# Question about newform of half-integral weight modular form

(Sorry for my poor english...)

I apologize for the similarity or redundancy of the my previous questions.

My previous question 1, I was wondering about the definition of a newform in the space $$S_{k+\frac{1}{2}}(\Gamma_0(4N),\chi)$$ for general odd $$N$$ and a Dirichlet character $$\chi$$ modulo $$4N$$. Many reference defined only when $$\chi$$ is real character. My question is..

$$\textbf{Q1.}$$ What is the definition of newform in $$S_{k+\frac{1}{2}}(\Gamma_0(4N),\chi)$$?

What is the difficulty with non-real character $$\chi$$ if it is not defined in non -real case?

The next question is previous question 2, Mr. Cohen kindly referred me to the reference, however I do not understand it because I have poor math skill..

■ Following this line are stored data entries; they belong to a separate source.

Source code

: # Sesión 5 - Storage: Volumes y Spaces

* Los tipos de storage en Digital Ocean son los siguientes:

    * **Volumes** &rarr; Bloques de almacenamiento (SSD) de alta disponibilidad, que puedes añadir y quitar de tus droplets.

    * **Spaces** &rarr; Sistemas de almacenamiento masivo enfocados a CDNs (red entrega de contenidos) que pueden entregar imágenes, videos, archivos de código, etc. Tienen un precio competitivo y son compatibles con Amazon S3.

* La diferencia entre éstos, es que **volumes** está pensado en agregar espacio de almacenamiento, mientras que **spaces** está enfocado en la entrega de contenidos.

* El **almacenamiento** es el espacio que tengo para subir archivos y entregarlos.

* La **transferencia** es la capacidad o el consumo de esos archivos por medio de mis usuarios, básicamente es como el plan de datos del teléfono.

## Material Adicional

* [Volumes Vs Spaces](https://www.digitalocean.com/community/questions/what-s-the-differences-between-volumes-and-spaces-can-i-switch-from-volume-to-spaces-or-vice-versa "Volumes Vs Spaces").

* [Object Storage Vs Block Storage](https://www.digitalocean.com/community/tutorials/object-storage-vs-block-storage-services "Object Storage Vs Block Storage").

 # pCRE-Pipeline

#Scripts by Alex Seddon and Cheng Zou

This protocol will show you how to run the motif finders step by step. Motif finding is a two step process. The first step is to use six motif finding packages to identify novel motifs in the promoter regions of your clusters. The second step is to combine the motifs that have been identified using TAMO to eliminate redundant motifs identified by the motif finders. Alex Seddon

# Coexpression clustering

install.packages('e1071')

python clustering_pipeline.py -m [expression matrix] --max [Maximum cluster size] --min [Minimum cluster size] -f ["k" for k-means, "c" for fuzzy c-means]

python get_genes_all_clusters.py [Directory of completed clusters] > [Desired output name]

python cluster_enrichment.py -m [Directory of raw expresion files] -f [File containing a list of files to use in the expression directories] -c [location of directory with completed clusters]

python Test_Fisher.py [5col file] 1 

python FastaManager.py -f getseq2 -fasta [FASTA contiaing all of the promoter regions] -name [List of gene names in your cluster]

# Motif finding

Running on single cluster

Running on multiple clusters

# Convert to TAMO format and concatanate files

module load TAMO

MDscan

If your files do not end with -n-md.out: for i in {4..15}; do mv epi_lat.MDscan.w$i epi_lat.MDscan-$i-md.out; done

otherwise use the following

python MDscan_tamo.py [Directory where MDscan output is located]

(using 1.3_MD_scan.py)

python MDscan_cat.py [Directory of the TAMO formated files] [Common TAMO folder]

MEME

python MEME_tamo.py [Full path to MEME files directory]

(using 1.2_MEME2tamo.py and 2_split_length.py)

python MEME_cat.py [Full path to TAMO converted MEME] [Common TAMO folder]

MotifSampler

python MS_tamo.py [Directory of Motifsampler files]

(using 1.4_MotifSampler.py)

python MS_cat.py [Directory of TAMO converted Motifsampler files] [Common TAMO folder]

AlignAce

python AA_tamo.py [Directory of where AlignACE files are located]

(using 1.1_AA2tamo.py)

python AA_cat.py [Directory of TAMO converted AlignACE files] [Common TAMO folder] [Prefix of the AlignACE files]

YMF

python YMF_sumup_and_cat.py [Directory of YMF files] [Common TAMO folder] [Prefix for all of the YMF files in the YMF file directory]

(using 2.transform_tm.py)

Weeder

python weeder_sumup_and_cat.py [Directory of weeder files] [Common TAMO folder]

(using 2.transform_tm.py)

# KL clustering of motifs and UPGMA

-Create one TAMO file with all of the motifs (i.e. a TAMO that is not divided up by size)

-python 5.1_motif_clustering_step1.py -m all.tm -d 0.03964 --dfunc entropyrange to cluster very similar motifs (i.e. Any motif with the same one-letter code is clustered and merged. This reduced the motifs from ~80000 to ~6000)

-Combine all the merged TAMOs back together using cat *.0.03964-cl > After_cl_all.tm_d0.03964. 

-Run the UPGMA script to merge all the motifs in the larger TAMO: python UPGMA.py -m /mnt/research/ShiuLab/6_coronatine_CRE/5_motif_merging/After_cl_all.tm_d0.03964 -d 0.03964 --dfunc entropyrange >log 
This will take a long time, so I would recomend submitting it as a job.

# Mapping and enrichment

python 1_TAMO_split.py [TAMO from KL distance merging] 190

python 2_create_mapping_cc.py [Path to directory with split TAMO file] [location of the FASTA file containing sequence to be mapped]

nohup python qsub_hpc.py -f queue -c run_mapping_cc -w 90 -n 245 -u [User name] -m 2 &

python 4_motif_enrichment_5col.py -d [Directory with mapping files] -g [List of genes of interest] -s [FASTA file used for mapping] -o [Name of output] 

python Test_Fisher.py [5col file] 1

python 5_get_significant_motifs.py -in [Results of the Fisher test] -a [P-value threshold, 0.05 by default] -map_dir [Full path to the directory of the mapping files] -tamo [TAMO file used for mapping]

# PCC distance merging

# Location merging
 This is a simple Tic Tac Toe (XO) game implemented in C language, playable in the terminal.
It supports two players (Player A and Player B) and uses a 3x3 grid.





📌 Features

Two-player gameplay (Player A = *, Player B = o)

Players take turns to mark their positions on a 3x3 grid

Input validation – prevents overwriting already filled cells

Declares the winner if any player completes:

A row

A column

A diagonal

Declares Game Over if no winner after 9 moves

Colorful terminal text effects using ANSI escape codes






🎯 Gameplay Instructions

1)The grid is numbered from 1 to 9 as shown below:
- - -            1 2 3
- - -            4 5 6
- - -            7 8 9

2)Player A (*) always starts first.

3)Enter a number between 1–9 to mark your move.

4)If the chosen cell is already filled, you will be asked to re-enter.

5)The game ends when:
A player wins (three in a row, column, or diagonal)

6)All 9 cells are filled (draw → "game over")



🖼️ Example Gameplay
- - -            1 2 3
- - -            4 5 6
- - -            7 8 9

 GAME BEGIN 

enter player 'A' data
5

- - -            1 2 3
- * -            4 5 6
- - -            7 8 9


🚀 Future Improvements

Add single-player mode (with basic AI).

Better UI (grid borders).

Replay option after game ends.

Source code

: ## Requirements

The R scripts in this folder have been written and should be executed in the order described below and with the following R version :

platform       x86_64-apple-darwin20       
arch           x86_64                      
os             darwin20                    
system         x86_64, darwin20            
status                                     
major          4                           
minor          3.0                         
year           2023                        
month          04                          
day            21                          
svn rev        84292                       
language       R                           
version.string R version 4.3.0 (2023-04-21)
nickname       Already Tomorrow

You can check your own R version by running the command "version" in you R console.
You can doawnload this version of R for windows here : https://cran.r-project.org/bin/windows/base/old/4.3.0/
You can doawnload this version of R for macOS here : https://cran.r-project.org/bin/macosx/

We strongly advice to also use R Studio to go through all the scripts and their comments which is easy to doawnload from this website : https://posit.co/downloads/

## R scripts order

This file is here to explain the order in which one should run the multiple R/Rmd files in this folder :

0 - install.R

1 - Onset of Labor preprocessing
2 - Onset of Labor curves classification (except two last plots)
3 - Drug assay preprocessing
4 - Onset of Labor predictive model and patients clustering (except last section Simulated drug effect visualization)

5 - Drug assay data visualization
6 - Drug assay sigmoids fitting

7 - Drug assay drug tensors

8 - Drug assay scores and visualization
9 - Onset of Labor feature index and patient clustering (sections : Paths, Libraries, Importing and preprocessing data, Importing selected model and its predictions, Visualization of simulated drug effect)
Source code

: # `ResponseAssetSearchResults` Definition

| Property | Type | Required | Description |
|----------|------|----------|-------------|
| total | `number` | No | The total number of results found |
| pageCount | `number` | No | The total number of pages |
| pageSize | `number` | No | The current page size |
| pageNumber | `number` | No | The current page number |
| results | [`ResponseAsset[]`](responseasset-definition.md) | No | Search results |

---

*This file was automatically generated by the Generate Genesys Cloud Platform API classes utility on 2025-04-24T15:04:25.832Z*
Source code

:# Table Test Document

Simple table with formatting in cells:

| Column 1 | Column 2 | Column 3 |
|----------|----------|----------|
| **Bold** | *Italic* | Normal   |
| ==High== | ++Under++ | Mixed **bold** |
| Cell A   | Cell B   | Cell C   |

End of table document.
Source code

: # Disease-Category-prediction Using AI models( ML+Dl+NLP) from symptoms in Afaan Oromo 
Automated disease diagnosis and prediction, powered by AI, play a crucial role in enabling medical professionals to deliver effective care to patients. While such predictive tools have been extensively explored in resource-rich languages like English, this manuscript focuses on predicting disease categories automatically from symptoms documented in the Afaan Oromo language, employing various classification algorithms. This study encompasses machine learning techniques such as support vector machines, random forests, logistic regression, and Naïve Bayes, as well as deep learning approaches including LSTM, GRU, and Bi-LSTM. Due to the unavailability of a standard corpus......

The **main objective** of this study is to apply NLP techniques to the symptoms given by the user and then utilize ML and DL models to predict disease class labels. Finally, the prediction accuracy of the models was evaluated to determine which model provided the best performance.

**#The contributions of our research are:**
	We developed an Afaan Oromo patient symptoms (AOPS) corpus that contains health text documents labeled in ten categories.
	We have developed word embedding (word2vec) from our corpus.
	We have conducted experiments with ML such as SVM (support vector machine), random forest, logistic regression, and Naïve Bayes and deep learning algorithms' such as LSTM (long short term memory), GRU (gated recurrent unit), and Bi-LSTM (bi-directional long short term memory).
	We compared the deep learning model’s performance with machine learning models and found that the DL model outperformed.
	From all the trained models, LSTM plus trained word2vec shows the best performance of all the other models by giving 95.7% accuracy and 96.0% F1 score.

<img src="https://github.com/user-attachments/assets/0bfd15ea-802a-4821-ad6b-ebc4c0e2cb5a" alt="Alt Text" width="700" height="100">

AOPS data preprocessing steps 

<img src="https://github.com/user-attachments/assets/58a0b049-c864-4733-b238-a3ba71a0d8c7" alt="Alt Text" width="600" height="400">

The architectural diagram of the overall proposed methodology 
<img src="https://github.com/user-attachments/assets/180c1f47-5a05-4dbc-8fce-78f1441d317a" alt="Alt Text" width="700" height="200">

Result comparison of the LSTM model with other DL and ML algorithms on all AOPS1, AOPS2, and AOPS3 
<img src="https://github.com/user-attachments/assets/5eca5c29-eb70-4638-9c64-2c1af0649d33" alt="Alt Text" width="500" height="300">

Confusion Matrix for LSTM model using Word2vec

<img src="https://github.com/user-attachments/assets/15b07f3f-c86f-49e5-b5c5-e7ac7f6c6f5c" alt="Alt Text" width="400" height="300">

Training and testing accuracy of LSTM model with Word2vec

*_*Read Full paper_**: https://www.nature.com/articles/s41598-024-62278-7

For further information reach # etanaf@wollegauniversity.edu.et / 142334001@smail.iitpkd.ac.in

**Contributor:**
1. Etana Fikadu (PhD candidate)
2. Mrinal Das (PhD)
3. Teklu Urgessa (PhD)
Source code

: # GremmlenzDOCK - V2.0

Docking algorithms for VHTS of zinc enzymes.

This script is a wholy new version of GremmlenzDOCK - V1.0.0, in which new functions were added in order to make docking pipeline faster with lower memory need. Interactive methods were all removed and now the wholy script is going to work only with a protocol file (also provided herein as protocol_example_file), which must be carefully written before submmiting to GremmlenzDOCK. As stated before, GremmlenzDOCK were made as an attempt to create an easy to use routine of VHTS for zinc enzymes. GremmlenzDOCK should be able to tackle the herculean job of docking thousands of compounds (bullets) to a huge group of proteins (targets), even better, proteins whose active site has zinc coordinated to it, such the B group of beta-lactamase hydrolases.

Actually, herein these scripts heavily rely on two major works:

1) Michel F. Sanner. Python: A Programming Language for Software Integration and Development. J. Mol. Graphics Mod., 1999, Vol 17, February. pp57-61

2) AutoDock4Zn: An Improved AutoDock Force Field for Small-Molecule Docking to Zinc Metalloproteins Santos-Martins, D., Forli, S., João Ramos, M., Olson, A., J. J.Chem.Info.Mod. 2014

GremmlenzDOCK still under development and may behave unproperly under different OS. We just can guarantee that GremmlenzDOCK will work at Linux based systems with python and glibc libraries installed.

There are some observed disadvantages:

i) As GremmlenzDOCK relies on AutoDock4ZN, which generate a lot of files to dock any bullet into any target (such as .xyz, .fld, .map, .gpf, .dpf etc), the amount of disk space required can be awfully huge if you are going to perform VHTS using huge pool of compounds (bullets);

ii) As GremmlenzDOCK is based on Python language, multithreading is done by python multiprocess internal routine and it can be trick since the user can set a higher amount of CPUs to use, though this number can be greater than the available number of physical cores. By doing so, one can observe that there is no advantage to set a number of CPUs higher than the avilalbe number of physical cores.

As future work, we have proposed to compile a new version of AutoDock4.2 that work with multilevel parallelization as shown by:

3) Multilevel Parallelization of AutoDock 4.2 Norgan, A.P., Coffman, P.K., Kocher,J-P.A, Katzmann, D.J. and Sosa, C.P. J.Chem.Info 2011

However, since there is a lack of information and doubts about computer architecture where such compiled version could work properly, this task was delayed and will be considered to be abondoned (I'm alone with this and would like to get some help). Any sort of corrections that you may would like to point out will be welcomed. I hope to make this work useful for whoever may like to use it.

$$\textbf{Q2.}$$ Let $$N$$ be a square-free odd integer and $$k$$ be an integer. Let $$\chi$$ be a Dirichlet character modulo $$4N$$. Let $$g\in S_{k+\frac{1}{2}}(\Gamma_0(4N),\chi)^{new}$$ in newform subspace of half-integral weight modular forms $$S_{k+\frac{1}{2}}(\Gamma_0(4N),\chi)$$. Assume that for each prime $$p\nmid 4N$$, there is a complex number $$d_p$$ such that $$$$T_{p^2}(g)=d_p g.$$$$ Then for all prime $$p$$, (including $$p$$ divides level $$4N$$), is $$g$$ a Hecke eigenform of $$T_{p^2}$$?